Ohio’s “Stand Your Ground” law challenged as unconstitutional
The Ohio State Conference of the NAACP, State Senator Cecil Thomas, State Representative Stephanie Howse and the Ohio Organizing Collaborative today filed what may be a first-of-its-kind state constitutional challenge to "Stand Your Ground" legislation passed during last December’s lame duck legislative session.
The suit, filed in Franklin County Court of Common Pleas, says the law's backers violated the Ohio Constitution by adding the measure to an unrelated bill and passing the package only an hour later without the legally required opportunities for public notice and debate.
The lawsuit asks the court to strike down the "Stand Your Ground" provisions enacted in January as part of amended Senate Bill 175. It alleges that the bill's backers violated two requirements of the Ohio constitution:
the three-considerations rule, Ohio Const. Art.
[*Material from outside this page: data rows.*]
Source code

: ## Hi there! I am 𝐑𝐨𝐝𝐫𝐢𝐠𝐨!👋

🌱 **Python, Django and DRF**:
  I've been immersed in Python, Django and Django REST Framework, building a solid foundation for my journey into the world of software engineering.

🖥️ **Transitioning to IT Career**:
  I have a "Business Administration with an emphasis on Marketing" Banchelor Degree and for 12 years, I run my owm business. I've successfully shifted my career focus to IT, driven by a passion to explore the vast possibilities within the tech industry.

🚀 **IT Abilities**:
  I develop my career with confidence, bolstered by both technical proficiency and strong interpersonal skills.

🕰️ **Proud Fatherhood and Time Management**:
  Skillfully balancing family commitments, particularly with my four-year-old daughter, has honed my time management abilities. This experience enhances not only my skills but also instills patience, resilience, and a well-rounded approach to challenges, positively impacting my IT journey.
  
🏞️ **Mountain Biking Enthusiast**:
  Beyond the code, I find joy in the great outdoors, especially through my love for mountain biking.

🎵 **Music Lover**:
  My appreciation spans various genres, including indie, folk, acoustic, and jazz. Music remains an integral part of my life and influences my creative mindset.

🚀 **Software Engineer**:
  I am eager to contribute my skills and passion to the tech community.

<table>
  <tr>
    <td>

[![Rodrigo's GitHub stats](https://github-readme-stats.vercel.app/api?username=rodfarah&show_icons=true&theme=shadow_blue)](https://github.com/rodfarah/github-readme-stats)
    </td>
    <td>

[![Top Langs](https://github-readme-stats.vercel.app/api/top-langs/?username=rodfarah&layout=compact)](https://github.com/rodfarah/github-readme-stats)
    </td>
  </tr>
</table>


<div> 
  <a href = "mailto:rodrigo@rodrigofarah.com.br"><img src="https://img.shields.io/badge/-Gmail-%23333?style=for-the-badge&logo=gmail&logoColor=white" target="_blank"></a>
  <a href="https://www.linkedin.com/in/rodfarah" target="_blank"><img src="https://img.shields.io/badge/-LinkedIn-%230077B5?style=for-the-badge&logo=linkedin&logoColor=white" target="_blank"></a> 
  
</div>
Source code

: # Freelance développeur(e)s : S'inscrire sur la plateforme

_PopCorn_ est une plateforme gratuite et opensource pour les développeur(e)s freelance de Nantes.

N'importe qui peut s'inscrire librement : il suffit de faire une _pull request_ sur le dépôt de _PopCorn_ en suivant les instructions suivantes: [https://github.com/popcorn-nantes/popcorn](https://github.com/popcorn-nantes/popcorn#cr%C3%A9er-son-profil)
II, § 15(C), which requires that all bills be debated and considered three times by both the House and the Senate
the one-subject rule, Ohio Const. Art. II, § 15(D), which requires that bills passed by the legislature have only one uniting purpose.
The three-considerations and one-subject rules were designed to safeguard fair participation in the legislative process and protect against egregious abuses of that process.
'This is a case about bypassing the democratic process, silencing the voices of those most directly affected by controversial legislation, and turning a blind eye to a community's well-founded fears about the public safety consequences of rewriting Ohio's self-defense laws' — from the complaint in NAACP et al. vs. State of Ohio.
The lawsuit notes there has been widespread opposition to the “stand your ground” law whenever the legislature had previously considered similar measures. "This is a case about bypassing the democratic process, silencing the voices of those most directly affected by controversial legislation, and turning a blind eye to a community's well-founded fears about the public safety consequences of rewriting Ohio's self-defense laws," the complaint states.
"The public understands what's at stake when it comes to so-called 'Stand Your Ground' laws, and no community more than Black Ohioans," said NAACP Ohio State Conference President Tom Roberts, one of the plaintiffs in the case. "Public opposition repeatedly prevented this policy from becoming law, and it was only when they shut the public out of the process that this policy's backers managed to enact it.”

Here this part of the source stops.